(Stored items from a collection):
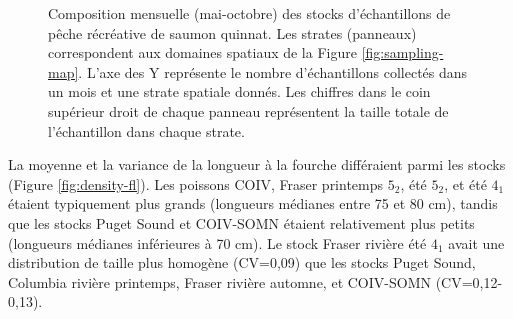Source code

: \begin{figure}[H]
    \centering
    \caption{Composition mensuelle (mai-octobre) des stocks d'échantillons de pêche récréative de saumon quinnat. Les strates (panneaux) correspondent aux domaines spatiaux de la Figure \ref{fig:sampling-map}. L'axe des Y représente le nombre d'échantillons collectés dans un mois et une strate spatiale donnés. Les chiffres dans le coin supérieur droit de chaque panneau représentent la taille totale de l'échantillon dans chaque strate.}
    \label{fig:bar-rec-summer}
\end{figure}

La moyenne et la variance de la longueur à la fourche différaient parmi les stocks (Figure \ref{fig:density-fl}). Les poissons COIV, Fraser printemps $5_2$, été $5_2$, et été $4_1$ étaient typiquement plus grands (longueurs médianes entre 75 et 80 cm), tandis que les stocks Puget Sound et COIV-SOMN étaient relativement plus petits (longueurs médianes inférieures à 70 cm). Le stock Fraser rivière été $4_1$ avait une distribution de taille plus homogène (CV=0,09) que les stocks Puget Sound, Columbia rivière printemps, Fraser rivière automne, et COIV-SOMN (CV=0,12-0,13).

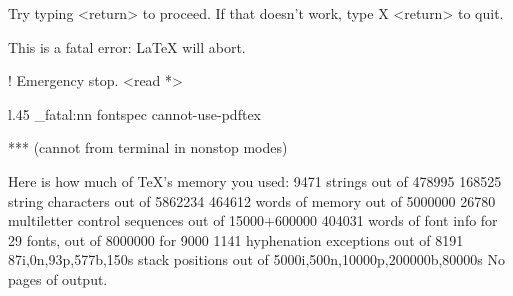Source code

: Try typing <return> to proceed.
If that doesn't work, type X <return> to quit.

This is a fatal error: LaTeX will abort.



! Emergency stop.
<read *> 
         
l.45 \msg_fatal:nn {fontspec} {cannot-use-pdftex}
                                                 
*** (cannot \read from terminal in nonstop modes)

 
Here is how much of TeX's memory you used:
 9471 strings out of 478995
 168525 string characters out of 5862234
 464612 words of memory out of 5000000
 26780 multiletter control sequences out of 15000+600000
 404031 words of font info for 29 fonts, out of 8000000 for 9000
 1141 hyphenation exceptions out of 8191
 87i,0n,93p,577b,150s stack positions out of 5000i,500n,10000p,200000b,80000s
No pages of output.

(YOUR INSTRUCTIONS): Quote each record exactly as it stands, minus the pictures.

(WRITTEN ANSWER):
Source code

: \begin{figure}[H]
    \centering
    \caption{Composition mensuelle (mai-octobre) des stocks d'échantillons de pêche récréative de saumon quinnat. Les strates (panneaux) correspondent aux domaines spatiaux de la Figure \ref{fig:sampling-map}. L'axe des Y représente le nombre d'échantillons collectés dans un mois et une strate spatiale donnés. Les chiffres dans le coin supérieur droit de chaque panneau représentent la taille totale de l'échantillon dans chaque strate.}
    \label{fig:bar-rec-summer}
\end{figure}

La moyenne et la variance de la longueur à la fourche différaient parmi les stocks (Figure \ref{fig:density-fl}). Les poissons COIV, Fraser printemps $5_2$, été $5_2$, et été $4_1$ étaient typiquement plus grands (longueurs médianes entre 75 et 80 cm), tandis que les stocks Puget Sound et COIV-SOMN étaient relativement plus petits (longueurs médianes inférieures à 70 cm). Le stock Fraser rivière été $4_1$ avait une distribution de taille plus homogène (CV=0,09) que les stocks Puget Sound, Columbia rivière printemps, Fraser rivière automne, et COIV-SOMN (CV=0,12-0,13).

Source code

: Try typing <return> to proceed.
If that doesn't work, type X <return> to quit.

This is a fatal error: LaTeX will abort.



! Emergency stop.
<read *> 
         
l.45 \msg_fatal:nn {fontspec} {cannot-use-pdftex}
                                                 
*** (cannot \read from terminal in nonstop modes)

 
Here is how much of TeX's memory you used:
 9471 strings out of 478995
 168525 string characters out of 5862234
 464612 words of memory out of 5000000
 26780 multiletter control sequences out of 15000+600000
 404031 words of font info for 29 fonts, out of 8000000 for 9000
 1141 hyphenation exceptions out of 8191
 87i,0n,93p,577b,150s stack positions out of 5000i,500n,10000p,200000b,80000s
No pages of output.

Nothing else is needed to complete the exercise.